## REQUIREMENT:
Omit all pictures. Print the remaining lines exactly, from the start of the data through the line containing "orientation, replace $b$".

## EXCERPTED DATA:

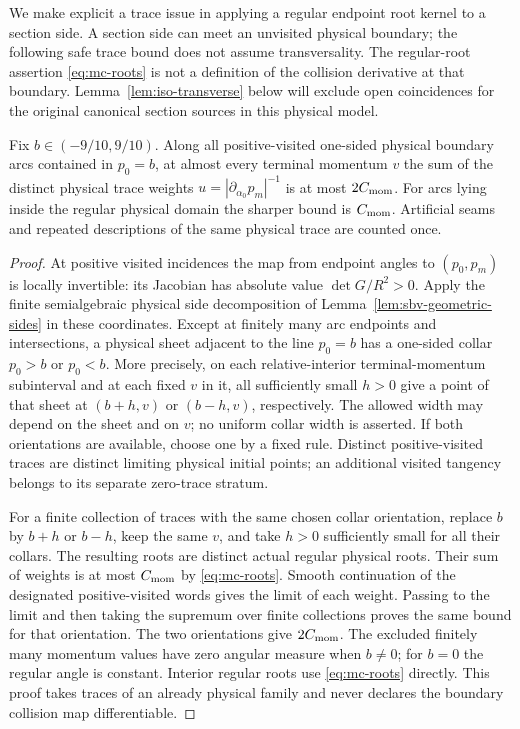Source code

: We make explicit a trace issue in applying a regular endpoint root
kernel to a section side.  A section side can meet an
unvisited physical boundary; the following safe trace bound does
not assume transversality. The regular-root assertion
\eqref{eq:mc-roots} is not a definition of the collision derivative
at that boundary. Lemma~\ref{lem:iso-transverse} below will
exclude open coincidences for the original canonical section
sources in this physical model.

\begin{lemma}
\label{lem:es-trace-kernel}
Fix $b\in(-9/10,9/10)$.  Along all positive-visited one-sided
physical boundary arcs contained in $p_0=b$, at almost every
terminal momentum $v$ the sum of the distinct physical trace
weights $u=|\partial_{\alpha_0}p_m|^{-1}$ is at most
$2C_{\rm mom}$.  For arcs lying inside the regular physical
domain the sharper bound is $C_{\rm mom}$.  Artificial seams
and repeated descriptions of the same physical trace are counted
once.
\end{lemma}
\begin{proof}
At positive visited incidences the map from endpoint angles to
$(p_0,p_m)$ is locally invertible: its Jacobian has absolute value
$\det G/R^2>0$.  Apply the finite semialgebraic physical side
decomposition of Lemma~\ref{lem:sbv-geometric-sides} in these
coordinates.  Except at finitely many arc endpoints and
intersections, a physical sheet adjacent to the line $p_0=b$
has a one-sided collar $p_0>b$ or $p_0<b$.  More precisely, on
each relative-interior terminal-momentum subinterval and at each
fixed $v$ in it, all sufficiently small $h>0$ give a point of
that sheet at $(b+h,v)$ or $(b-h,v)$, respectively.  The allowed
width may depend on the sheet and on $v$; no uniform collar width
is asserted.  If both orientations are available,
choose one by a fixed rule.  Distinct positive-visited traces are
distinct limiting physical initial points; an additional visited
tangency belongs to its separate zero-trace stratum.

For a finite collection of traces with the same chosen collar
orientation, replace $b$ by $b+h$ or $b-h$, keep the same $v$,
and take $h>0$ sufficiently small for all their collars.  The
resulting roots are distinct actual regular physical roots.  Their
sum of weights is at most $C_{\rm mom}$ by
\eqref{eq:mc-roots}.  Smooth continuation of the designated
positive-visited words gives the limit of each weight.  Passing
to the limit and then taking the supremum over finite collections
proves the same bound for that orientation.  The two orientations
give $2C_{\rm mom}$.  The excluded finitely many momentum values
have zero angular measure when $b\ne0$; for $b=0$ the regular
angle is constant.  Interior regular roots use
\eqref{eq:mc-roots} directly.  This proof takes traces of an
already physical family and never declares the boundary collision
map differentiable.
\end{proof}

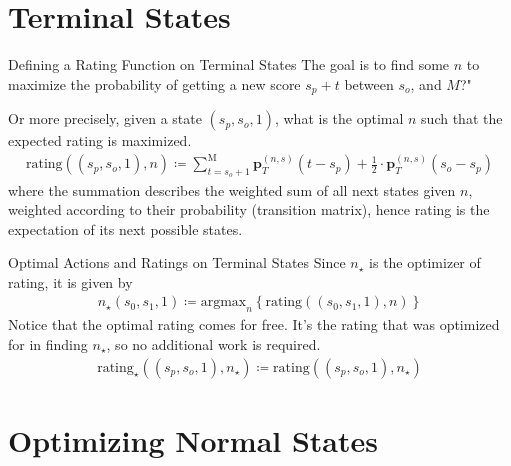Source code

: \documentclass{beamer}
\begin{document}
\section{Terminal States}

\begin{frame}{Defining a Rating Function on Terminal States}
    The goal is to find some $n$ to maximize the probability of getting a new score $s_p + t$ between $s_o$, and $M$?"

    Or more precisely, given a state $(s_p, s_o, 1)$, what is the optimal $n$ such that the expected rating is maximized.
    \begin{align*}
        \text{rating}((s_p, s_o, 1), n) \coloneqq \sum_{t = s_o+1}^{\text{M}} \textbf{p}_{T}^{(n, s)}(t - s_p) + \frac{1}{2} \cdot \textbf{p}_{T}^{(n, s)}(s_o - s_p)
    \end{align*}
    where the summation describes the weighted sum of all next states given $n$, weighted according to their probability (transition matrix), hence rating is the expectation of its next possible states.
\end{frame}

\begin{frame}{Optimal Actions and Ratings on Terminal States}
    Since $n_{\star}$ is the optimizer of rating, it is given by
    \begin{align*}
        n_{\star}(s_0, s_1, 1) \coloneqq \text{argmax}_n \left\{ \text{rating}((s_0, s_1, 1), n) \right\}
    \end{align*}
    Notice that the optimal rating comes for free. It's the rating that was optimized for in finding $n_{\star}$, so no additional work is required.
    \begin{align*}
        \text{rating}_{\star}((s_p, s_o, 1), n_{\star}) \coloneqq \text{rating}((s_p, s_o, 1), n_{\star})
    \end{align*}
\end{frame}

\section{Optimizing Normal States}
\end{document}
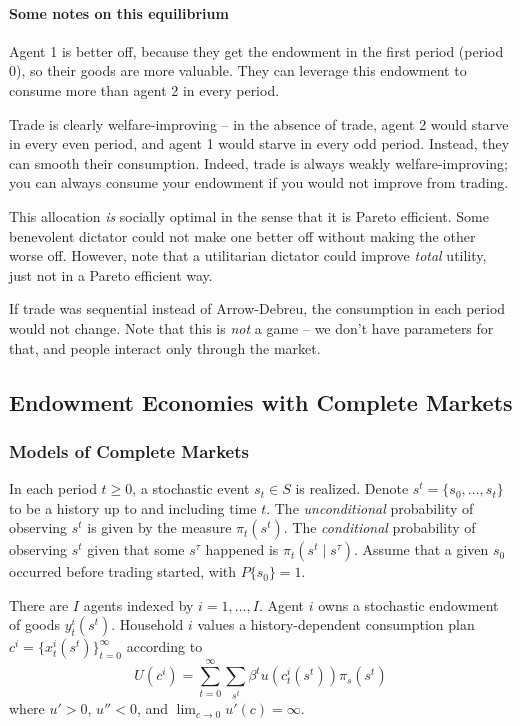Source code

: \documentclass[10pt]{article}
\begin{document}
\paragraph{Some notes on this equilibrium}
Agent 1 is better off, because they get the endowment in the first period (period 0), so their goods are more valuable. They can leverage this endowment to consume more than agent 2 in every period.

Trade is clearly welfare-improving -- in the absence of trade, agent 2 would starve in every even period, and agent 1 would starve in every odd period. Instead, they can smooth their consumption. Indeed, trade is always weakly welfare-improving; you can always consume your endowment if you would not improve from trading.

This allocation \emph{is	} socially optimal in the sense that it is Pareto efficient. Some benevolent dictator could not make one better off without making the other worse off. However, note that a utilitarian dictator could improve \emph{total} utility, just not in a Pareto efficient way.

If trade was sequential instead of Arrow-Debreu, the consumption in each period would not change. Note that this is \emph{not} a game -- we don't have parameters for that, and people interact only through the market.

\newpage
\subsection{Endowment Economies with Complete Markets}

\subsubsection{Models of Complete Markets}

\begin{model} 
	In each period $t \ge 0$, a stochastic event $s_t \in S$ is realized. Denote $s^t = \{s_0,\dots,s_t\}$ to be a history up to and including time $t$. The \emph{unconditional} probability of observing $s^t$ is given by the measure $\pi_t(s^t)$. The \emph{conditional} probability of observing $s^t$ given that some $s^\tau$ happened is $\pi_t(s^t \mid s^\tau)$. Assume that a given $s_0$ occurred before trading started, with $P\{s_0\} = 1$.
\end{model}

\begin{model} 
	There are $I$ agents indexed by $i = 1,\dots,I$. Agent $i$ owns a stochastic endowment of goods $y_t^i(s^t)$. Household $i$ values a history-dependent consumption plan $c^i = \{x_t^i(s^t)\}_{t=0}^\infty$ according to
	\[
	U(c^i) = \sum_{t=0}^\infty \sum_{s^t} \beta^t u(c_t^i(s^t)) \pi_s(s^t)
	\]
	where $u' > 0$, $u'' < 0$, and $\lim_{c\to 0} u'(c) = \infty$.
\end{model}
\end{document}
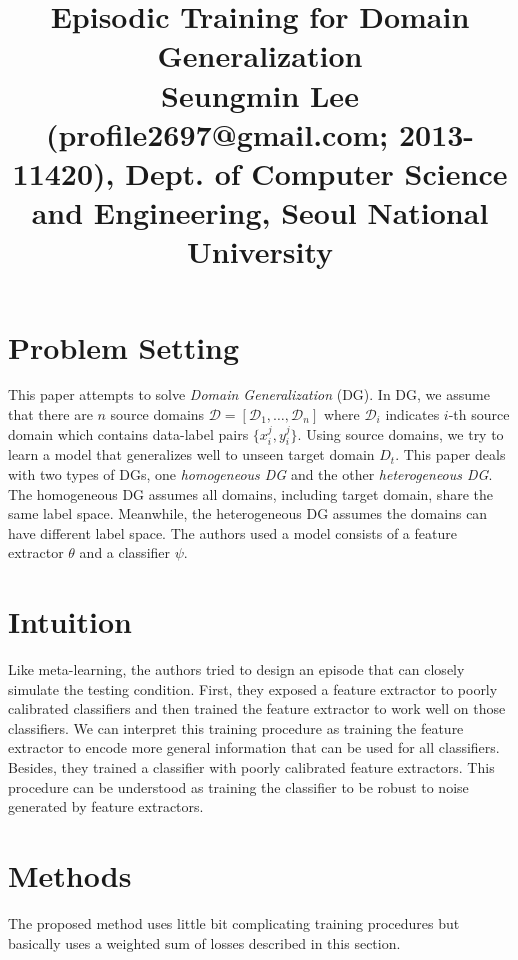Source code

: \documentclass[10pt,twocolumn,letterpaper]{article}
\newcommand{\D}{\mathcal{D}}
\begin{document}
\title{Episodic Training for Domain Generalization
	 \\ {\rm {\normalsize Seungmin Lee (profile2697@gmail.com; 2013-11420), Dept. of Computer Science and Engineering, Seoul National University}}} 

\maketitle
\thispagestyle{empty}


\section{Problem Setting}
This paper attempts to solve \textit{Domain Generalization} (DG). In DG, we assume that there are $n$ source domains $\D = [\D_1,\dots, \D_n]$ where $\D_i$ indicates $i$-th source domain which contains data-label pairs $\{x_i^j, y_i^j\}$. Using source domains, we try to learn a model that generalizes well to unseen target domain $D_t$. This paper deals with two types of DGs, one \textit{homogeneous DG} and the other \textit{heterogeneous DG}. The homogeneous DG assumes all domains, including target domain, share the same label space. Meanwhile, the heterogeneous DG assumes the domains can have different label space.
The authors used a model consists of a feature extractor $\theta$ and a classifier $\psi$. 

\section{Intuition}
Like meta-learning, the authors tried to design an episode that can closely simulate the testing condition. First, they exposed a feature extractor to poorly calibrated classifiers and then trained the feature extractor to work well on those classifiers. We can interpret this training procedure as training the feature extractor to encode more general information that can be used for all classifiers. Besides, they trained a classifier with poorly calibrated feature extractors. This procedure can be understood as training the classifier to be robust to noise generated by feature extractors.

\section{Methods}
The proposed method uses little bit complicating training procedures but basically uses a weighted sum of losses described in this section.
\end{document}
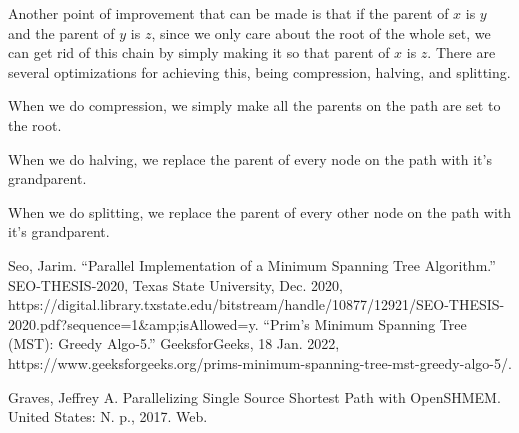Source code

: \documentclass[conference]{IEEEtran}
\begin{document}
Another point of improvement that can be made is that if the parent of $x$ is $y$ and the parent of $y$ is $z$, since we only care about the root of the whole set, we can get rid of this chain by simply making it so that parent of $x$ is $z$. There are several optimizations for achieving this, being compression, halving, and splitting.

When we do compression, we simply make all the parents on the path are set to the root.



When we do halving, we replace the parent of every node on the path with it's grandparent.



When we do splitting, we replace the parent of every other node on the path with it's grandparent.



\begin{thebibliography}{00}
Seo, Jarim. “Parallel Implementation of a Minimum Spanning Tree Algorithm.” SEO-THESIS-2020, Texas State University, Dec. 2020, https://digital.library.txstate.edu/bitstream/handle/10877/12921/SEO-THESIS-2020.pdf?sequence=1\&amp;isAllowed=y. 
“Prim's Minimum Spanning Tree (MST): Greedy Algo-5.” GeeksforGeeks, 18 Jan. 2022, https://www.geeksforgeeks.org/prims-minimum-spanning-tree-mst-greedy-algo-5/. 

Graves, Jeffrey A. Parallelizing Single Source Shortest Path with OpenSHMEM. United States: N. p., 2017. Web.

\end{thebibliography}
\end{document}
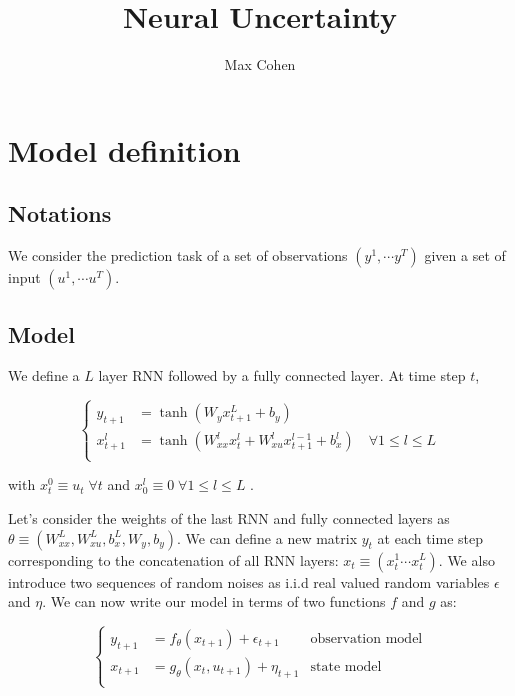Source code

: \documentclass[10pt,a4paper]{report}
\begin{document}
\title{Neural Uncertainty}
\author{Max Cohen}

\chapter{Model definition}
\section{Notations}
We consider the prediction task of a set of observations $(y^1, \cdots y^T)$ given a set of input $(u^1, \cdots u^T)$.

\section{Model}
We define a $L$ layer RNN followed by a fully connected layer. At time step $t$,

\begin{equation*}
    \left\{
    \begin{aligned}
        y_{t+1}   & = \tanh(W_y x_{t+1}^L + b_y)                                                               \\
        x_{t+1}^l & = \tanh(W_{xx}^l x^{l}_{t} + W_{xu}^l x^{l-1}_{t+1} + b_x^l) \quad \forall 1 \leq l \leq L \\
    \end{aligned}
    \right.
\end{equation*}

with $x_{t}^0 \equiv u_{t} \; \forall t$ and $x_{0}^l \equiv 0 \; \forall 1 \leq l \leq L$ .

Let's consider the weights of the last RNN and fully connected layers as $\theta \equiv (W_{xx}^L, W_{xu}^L, b_x^L, W_y, b_y)$. We can define a new matrix $y_t$ at each time step corresponding to the concatenation of all RNN layers: $x_t \equiv (x_t^1 \cdots x_t^L)$. We also introduce two sequences of random noises as i.i.d real valued random variables $\epsilon$ and $\eta$. We can now write our model in terms of two functions $f$ and $g$ as:

\begin{equation}
    \left\{
    \begin{aligned}
        y_{t+1} & = f_\theta(x_{t+1}) + \epsilon_{t+1}    & \text{observation model} \\
        x_{t+1} & = g_\theta(x_{t}, u_{t+1}) + \eta_{t+1} & \text{state model}       \\
    \end{aligned}
    \right.
\end{equation}
\end{document}
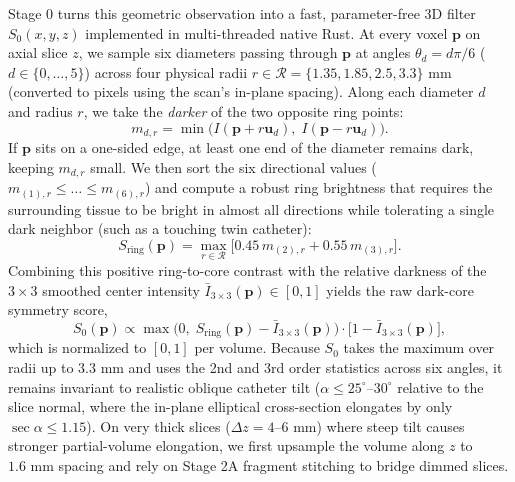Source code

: \documentclass[
  11pt,
]{article}
\begin{document}
Stage 0 turns this geometric observation into a fast, parameter-free 3D
filter \(S_0(x,y,z)\) implemented in multi-threaded native Rust. At
every voxel \(\mathbf{p}\) on axial slice \(z\), we sample six diameters
passing through \(\mathbf{p}\) at angles \(\theta_d = d\pi/6\)
(\(d \in \{0, \dots, 5\}\)) across four physical radii
\(r \in \mathcal{R} = \{1.35, 1.85, 2.5, 3.3\}\text{ mm}\) (converted to
pixels using the scan's in-plane spacing). Along each diameter \(d\) and
radius \(r\), we take the \emph{darker} of the two opposite ring points:
\[m_{d,r} = \min\!\big(I(\mathbf{p} + r\mathbf{u}_d),\; I(\mathbf{p} - r\mathbf{u}_d)\big).\]
If \(\mathbf{p}\) sits on a one-sided edge, at least one end of the
diameter remains dark, keeping \(m_{d,r}\) small. We then sort the six
directional values (\(m_{(1),r} \le \dots \le m_{(6),r}\)) and compute a
robust ring brightness that requires the surrounding tissue to be bright
in almost all directions while tolerating a single dark neighbor (such
as a touching twin catheter):
\[S_{\text{ring}}(\mathbf{p}) = \max_{r \in \mathcal{R}} \big[0.45\, m_{(2),r} + 0.55\, m_{(3),r}\big].\]
Combining this positive ring-to-core contrast with the relative darkness
of the \(3 \times 3\) smoothed center intensity
\(\bar{I}_{3\times 3}(\mathbf{p}) \in [0, 1]\) yields the raw dark-core
symmetry score,
\[S_0(\mathbf{p}) \propto \max\!\big(0,\; S_{\text{ring}}(\mathbf{p}) - \bar{I}_{3\times 3}(\mathbf{p})\big)\cdot\big[1 - \bar{I}_{3\times 3}(\mathbf{p})\big],\]
which is normalized to \([0, 1]\) per volume. Because \(S_0\) takes the
maximum over radii up to \(3.3\text{ mm}\) and uses the 2nd and 3rd
order statistics across six angles, it remains invariant to realistic
oblique catheter tilt (\(\alpha \le 25^\circ\text{--}30^\circ\) relative
to the slice normal, where the in-plane elliptical cross-section
elongates by only \(\sec\alpha \le 1.15\)). On very thick slices
(\(\Delta z = 4\text{--}6\text{ mm}\)) where steep tilt causes stronger
partial-volume elongation, we first upsample the volume along \(z\) to
\(1.6\text{ mm}\) spacing and rely on Stage 2A fragment stitching to
bridge dimmed slices.
\end{document}
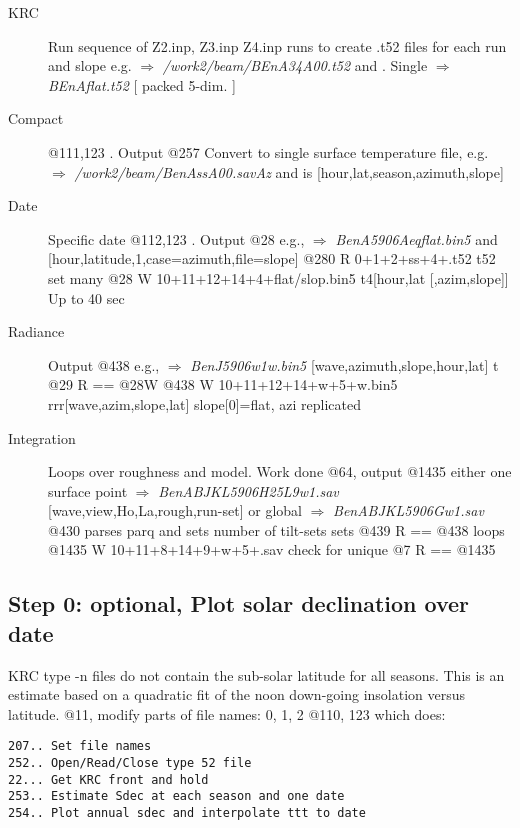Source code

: \documentclass{article}
\newcommand{\qfo}[1]{$\Longrightarrow$ \textit{#1}} %
\begin{document}
\begin{description}  %
\item [KRC] Run sequence of Z2.inp, Z3.inp Z4.inp runs to create .t52 files for each run and slope
\qi e.g. \qfo{/work2/beam/BEnA34A00.t52} and .
 \qi Single \qfo{BEnAflat.t52} [ packed 5-dim. ]

\item[Compact] @111,123 . Output @257
Convert to single surface temperature file, e.g.
\qi  \qfo{/work2/beam/BenAssA00.savAz} and   is [hour,lat,season,azimuth,slope]
 
\item [Date] Specific date @112,123 . Output @28  e.g., 
\qi \qfo{BenA5906Aeqflat.bin5} and 
   [hour,latitude,1,case=azimuth,file=slope]
\qi  @280  R 0+1+2+ss+4+.t52        t52 set           many
\qi    @28  W 10+11+12+14+4+flat/slop.bin5  t4[hour,lat [,azim,slope]] 
\qi   Up to 40 sec

\item [Radiance] Output @438  e.g., \qfo{BenJ5906w1w.bin5} [wave,azimuth,slope,hour,lat] t
\qi    @29  R == @28W
\qi    @438 W 10+11+12+14+w+5+w.bin5   rrr[wave,azim,slope,lat]  slope[0]=flat, azi replicated


\item[Integration] Loops over roughness and model. Work done @64,  output @1435 
\qi either one surface point \qfo{BenABJKL5906H25L9w1.sav}  [wave,view,Ho,La,rough,run-set]
\qi  or global  \qfo{BenABJKL5906Gw1.sav} 
\\ @430 parses parq and  sets number of tilt-sets sets
\qi    @439 R == @438    loops
\qi   @1435 W  10+11+8+14+9+w+5+.sav   check for unique
\qi    @7  R == @1435


\end{description}

\subsection{Step 0: optional, Plot solar declination over date}

KRC type -n files do not contain the sub-solar latitude for all seasons. 
This is an estimate based on a quadratic fit of the noon down-going insolation versus latitude.
@11, modify parts of file names: 0, 1, 2
\qi @110, 123 which does:
\vspace{-3.mm} 
\begin{verbatim}
207.. Set file names
252.. Open/Read/Close type 52 file
22... Get KRC front and hold
253.. Estimate Sdec at each season and one date
254.. Plot annual sdec and interpolate ttt to date
\end{verbatim}
\end{document}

## SOLUTION TO THIS PROBLEM:
Source code

: We make explicit a trace issue in applying a regular endpoint root
kernel to a section side.  A section side can meet an
unvisited physical boundary; the following safe trace bound does
not assume transversality. The regular-root assertion
\eqref{eq:mc-roots} is not a definition of the collision derivative
at that boundary. Lemma~\ref{lem:iso-transverse} below will
exclude open coincidences for the original canonical section
sources in this physical model.

\begin{lemma}
\label{lem:es-trace-kernel}
Fix $b\in(-9/10,9/10)$.  Along all positive-visited one-sided
physical boundary arcs contained in $p_0=b$, at almost every
terminal momentum $v$ the sum of the distinct physical trace
weights $u=|\partial_{\alpha_0}p_m|^{-1}$ is at most
$2C_{\rm mom}$.  For arcs lying inside the regular physical
domain the sharper bound is $C_{\rm mom}$.  Artificial seams
and repeated descriptions of the same physical trace are counted
once.
\end{lemma}
\begin{proof}
At positive visited incidences the map from endpoint angles to
$(p_0,p_m)$ is locally invertible: its Jacobian has absolute value
$\det G/R^2>0$.  Apply the finite semialgebraic physical side
decomposition of Lemma~\ref{lem:sbv-geometric-sides} in these
coordinates.  Except at finitely many arc endpoints and
intersections, a physical sheet adjacent to the line $p_0=b$
has a one-sided collar $p_0>b$ or $p_0<b$.  More precisely, on
each relative-interior terminal-momentum subinterval and at each
fixed $v$ in it, all sufficiently small $h>0$ give a point of
that sheet at $(b+h,v)$ or $(b-h,v)$, respectively.  The allowed
width may depend on the sheet and on $v$; no uniform collar width
is asserted.  If both orientations are available,
choose one by a fixed rule.  Distinct positive-visited traces are
distinct limiting physical initial points; an additional visited
tangency belongs to its separate zero-trace stratum.

For a finite collection of traces with the same chosen collar
orientation, replace $b$ by $b+h$ or $b-h$, keep the same $v$,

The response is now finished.